Space Cadets — a place where it seems as though the inventory was plucked from every far reach of the galaxy imaginable — has been forced to vacate the premises at 450 Main St. The deadline is Friday, and there’s not much that can be done about it.

The beginning of the end started on March 1. A new property management company from out of state purchased the building and informed owner, Bleu Grijalva, that the rent would be increasing from $3,300 a month to $5,800 a month.

For a business that had gotten by on thin margins (or even operated in the red) since it opened about six years ago as a temporary pop-up on Black Friday, it was effectively a notice of termination for their operations.

“As of Friday night this is all done, lost to the ether,” Grijalva said on Monday afternoon, as people browsed the eclectic offerings throughout the store.

They put up a fight, and tried to meet with the new ownership to negotiate some kind of compromise, but there was no budging the decision. Eventually they were taken to court and served an eviction notice. A fundraiser to help raise money for legal fees and potentially save the shop garnered some money, but not nearly enough to sustain them long-term.

Despite their plight, Grijalva — a Laguna Beach native and self-described hippie who could spin a dropped ice cream cone into a positive learning experience — refuses to let himself by swallowed by the black hole that has rapidly surrounded him.

“I’m hoping this is a redemption experiment of sorts,” he said, offering that the shop closing would give him more time to dedicate to his kids and explore opportunities for what comes next. “Even through this process, community members have come through and offered help with moving, through loans, to save us. They feel like we’re a part of them. Gifts I could have never imagined.”

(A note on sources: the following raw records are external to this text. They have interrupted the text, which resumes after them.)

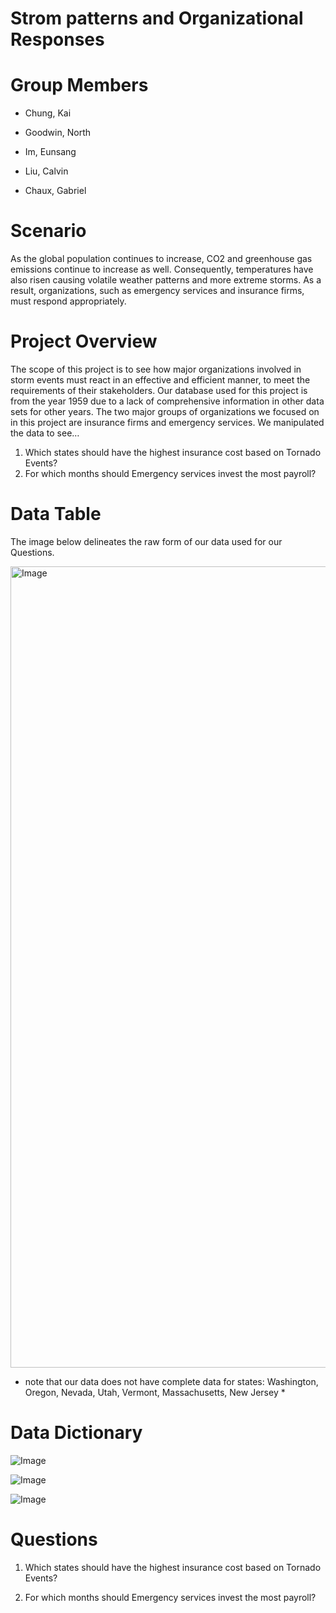 # Strom patterns and Organizational Responses


# Group Members
- Chung, Kai

- Goodwin, North 

- Im, Eunsang 

- Liu, Calvin 

- Chaux, Gabriel 


# Scenario

As the global population continues to increase, CO2 and greenhouse gas emissions continue to increase as well. Consequently, temperatures have also risen causing volatile weather patterns and more extreme storms. As a result, organizations, such as emergency services and insurance firms, must respond appropriately.

# Project Overview 

The scope of this project is to see how major organizations involved in storm events must react in an effective and efficient manner, to meet the requirements of their stakeholders. Our database used for this project is from the year 1959 due to a lack of comprehensive information in other data sets for other years. The two major groups of organizations we focused on in this project are insurance firms and emergency services. We manipulated the data to see…

1) Which states should have the highest insurance cost based on Tornado Events?
2) For which months should Emergency services invest the most payroll?

# Data Table

The image below delineates the raw form of our data used for our Questions.

<img width="1282" alt="Image" src="https://github.com/user-attachments/assets/d7ca1aad-bfc1-4b38-b116-9eb72c3cdbd4" />

* note that our data does not have complete data for states: Washington, Oregon, Nevada, Utah, Vermont, Massachusetts, New Jersey *


# Data Dictionary 

![Image](https://github.com/user-attachments/assets/3e6783e3-9eba-4603-8cf4-740acad5ac3e)

![Image](https://github.com/user-attachments/assets/a0b83e29-152a-428b-9148-2c69b2449417)

![Image](https://github.com/user-attachments/assets/2ef6c73e-b8be-417e-ac2e-70b7f64e878a)

# Questions

1) Which states should have the highest insurance cost based on Tornado Events?



3) For which months should Emergency services invest the most payroll?







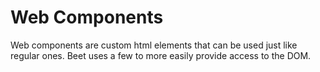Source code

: # Web Components

Web components are custom html elements that can be used just like regular ones. Beet uses a few to more easily provide access to the DOM.

<script type="module" crossorigin src="https://unpkg.com/beet-web-components@0.0.11/dist/beet-web-components.js"></script>
<speech-to-text debug ></speech-to-text>
<beet-canvas src="http://localhost:3000/transport/wasm/main.js"> </beet-canvas>
<!-- <beet-canvas custom-load src="http://localhost:3000/transport/wasm/main.js"> </beet-canvas> -->
<!-- <beet-canvas require-interaction src="https://storage.googleapis.com/beet-examples/fetch/wasm/main.js"> </beet-canvas> -->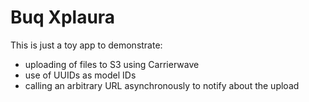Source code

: # Buq Xplaura

This is just a toy app to demonstrate:

* uploading of files to S3 using Carrierwave
* use of UUIDs as model IDs
* calling an arbitrary URL asynchronously to notify about the upload
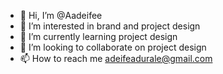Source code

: - 👋 Hi, I’m @Aadeifee
- 👀 I’m interested in brand and project design 
- 🌱 I’m currently learning project design 
- 💞️ I’m looking to collaborate on project design
- 📫 How to reach me adeifeadurale@gmail.com

<!---
Aadeifee/Aadeifee is a ✨ special ✨ repository because its `README.md` (this file) appears on your GitHub profile.
You can click the Preview link to take a look at your changes.
--->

When asked his thoughts about how things unfolded, Grijalva refused to blame anybody or even vent in a negative way. His biggest concern was for the people who had come to frequent the shop; particularly those with special needs and disabilities who had found the shop to be a safe haven for them to come in and browse in a warm and accepting environment.

“We’ve become more of a place of stability for people in this community. It’s a refuge for people to come in and dial down,” he said. “That’s what I worry about most, is them. Everything else is going to work out fine. It’s all going to work out the way it’s supposed to work out.”

Asked about plans going forward, Grijalva said it was a possibility to find another space nearby to store at least some of their most cherished inventory, but what he ultimately wants is to create a kind of “analog museum” — a snapshot of the world before it went digital and accelerated to its breakneck modern pace.

“Another idea that’s popped in my brain, the hippie in me, is to find a converted bus and take this show on the road,” he said.

Whatever lies ahead for Grijalva, you can bet that he’ll approach it with the same positive mindset. He talked about how the mailman who has walked the route including Space Cadets for the past 20-plus years would often share Buddhist proverbs with him, and how one recently struck him in a particularly meaningful way.

“It said to the effect of, ‘Sometimes storms happen not for destruction, but to clear a new path.’ So we’re clearing a new path,” he said. “And something beautiful is going to rise from this.”